§ **Goal of the exercise**
Show every line of the records below that contains the word "NVMe".

Collected data
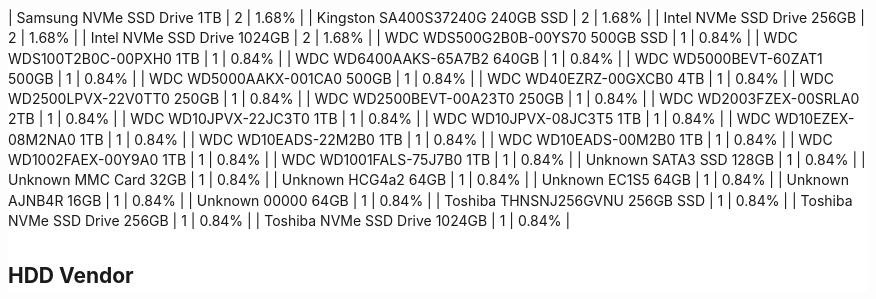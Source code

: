 | Samsung NVMe SSD Drive 1TB              | 2         | 1.68%   |
| Kingston SA400S37240G 240GB SSD         | 2         | 1.68%   |
| Intel NVMe SSD Drive 256GB              | 2         | 1.68%   |
| Intel NVMe SSD Drive 1024GB             | 2         | 1.68%   |
| WDC WDS500G2B0B-00YS70 500GB SSD        | 1         | 0.84%   |
| WDC WDS100T2B0C-00PXH0 1TB              | 1         | 0.84%   |
| WDC WD6400AAKS-65A7B2 640GB             | 1         | 0.84%   |
| WDC WD5000BEVT-60ZAT1 500GB             | 1         | 0.84%   |
| WDC WD5000AAKX-001CA0 500GB             | 1         | 0.84%   |
| WDC WD40EZRZ-00GXCB0 4TB                | 1         | 0.84%   |
| WDC WD2500LPVX-22V0TT0 250GB            | 1         | 0.84%   |
| WDC WD2500BEVT-00A23T0 250GB            | 1         | 0.84%   |
| WDC WD2003FZEX-00SRLA0 2TB              | 1         | 0.84%   |
| WDC WD10JPVX-22JC3T0 1TB                | 1         | 0.84%   |
| WDC WD10JPVX-08JC3T5 1TB                | 1         | 0.84%   |
| WDC WD10EZEX-08M2NA0 1TB                | 1         | 0.84%   |
| WDC WD10EADS-22M2B0 1TB                 | 1         | 0.84%   |
| WDC WD10EADS-00M2B0 1TB                 | 1         | 0.84%   |
| WDC WD1002FAEX-00Y9A0 1TB               | 1         | 0.84%   |
| WDC WD1001FALS-75J7B0 1TB               | 1         | 0.84%   |
| Unknown SATA3 SSD 128GB                 | 1         | 0.84%   |
| Unknown MMC Card  32GB                  | 1         | 0.84%   |
| Unknown HCG4a2  64GB                    | 1         | 0.84%   |
| Unknown EC1S5  64GB                     | 1         | 0.84%   |
| Unknown AJNB4R  16GB                    | 1         | 0.84%   |
| Unknown 00000  64GB                     | 1         | 0.84%   |
| Toshiba THNSNJ256GVNU 256GB SSD         | 1         | 0.84%   |
| Toshiba NVMe SSD Drive 256GB            | 1         | 0.84%   |
| Toshiba NVMe SSD Drive 1024GB           | 1         | 0.84%   |

HDD Vendor
----------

§ **Response area**
: | Samsung NVMe SSD Drive 1TB              | 2         | 1.68%   |
| Intel NVMe SSD Drive 256GB              | 2         | 1.68%   |
| Intel NVMe SSD Drive 1024GB             | 2         | 1.68%   |
| Toshiba NVMe SSD Drive 256GB            | 1         | 0.84%   |
| Toshiba NVMe SSD Drive 1024GB           | 1         | 0.84%   |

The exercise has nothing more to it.